▶ **What the exercise asks**: For the data below, give again exactly the lines from the one containing "Other parameters are" through the one containing "[itc-bearer-token](../README.md#itc-bearer-token)", both ends included, and no others.

▶ **Records for this task**:
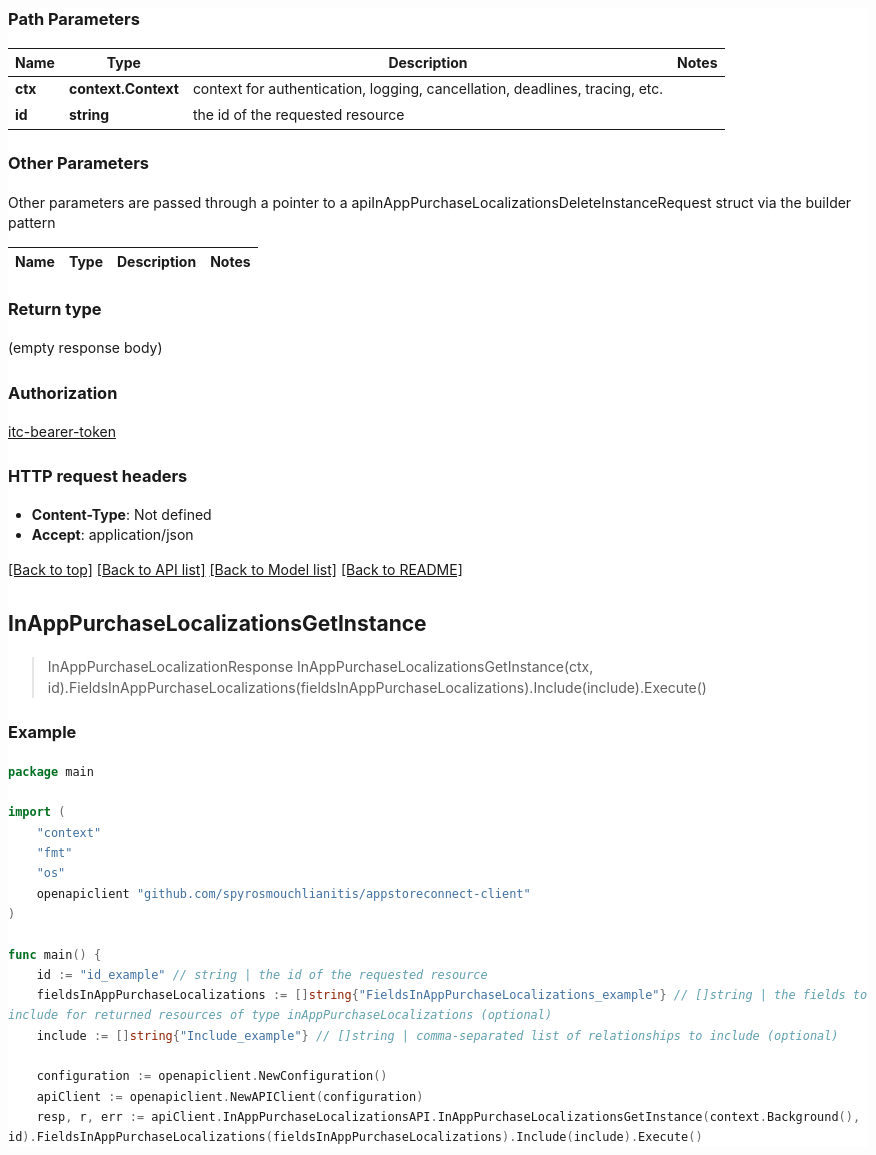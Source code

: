 ### Path Parameters


Name | Type | Description  | Notes
------------- | ------------- | ------------- | -------------
**ctx** | **context.Context** | context for authentication, logging, cancellation, deadlines, tracing, etc.
**id** | **string** | the id of the requested resource | 

### Other Parameters

Other parameters are passed through a pointer to a apiInAppPurchaseLocalizationsDeleteInstanceRequest struct via the builder pattern


Name | Type | Description  | Notes
------------- | ------------- | ------------- | -------------


### Return type

 (empty response body)

### Authorization

[itc-bearer-token](../README.md#itc-bearer-token)

### HTTP request headers

- **Content-Type**: Not defined
- **Accept**: application/json

[[Back to top]](#) [[Back to API list]](../README.md#documentation-for-api-endpoints)
[[Back to Model list]](../README.md#documentation-for-models)
[[Back to README]](../README.md)


## InAppPurchaseLocalizationsGetInstance

> InAppPurchaseLocalizationResponse InAppPurchaseLocalizationsGetInstance(ctx, id).FieldsInAppPurchaseLocalizations(fieldsInAppPurchaseLocalizations).Include(include).Execute()



### Example

```go
package main

import (
	"context"
	"fmt"
	"os"
	openapiclient "github.com/spyrosmouchlianitis/appstoreconnect-client"
)

func main() {
	id := "id_example" // string | the id of the requested resource
	fieldsInAppPurchaseLocalizations := []string{"FieldsInAppPurchaseLocalizations_example"} // []string | the fields to include for returned resources of type inAppPurchaseLocalizations (optional)
	include := []string{"Include_example"} // []string | comma-separated list of relationships to include (optional)

	configuration := openapiclient.NewConfiguration()
	apiClient := openapiclient.NewAPIClient(configuration)
	resp, r, err := apiClient.InAppPurchaseLocalizationsAPI.InAppPurchaseLocalizationsGetInstance(context.Background(), id).FieldsInAppPurchaseLocalizations(fieldsInAppPurchaseLocalizations).Include(include).Execute()
```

▶ **Exercise solution**:
Other parameters are passed through a pointer to a apiInAppPurchaseLocalizationsDeleteInstanceRequest struct via the builder pattern


Name | Type | Description  | Notes
------------- | ------------- | ------------- | -------------


### Return type

 (empty response body)

### Authorization

[itc-bearer-token](../README.md#itc-bearer-token)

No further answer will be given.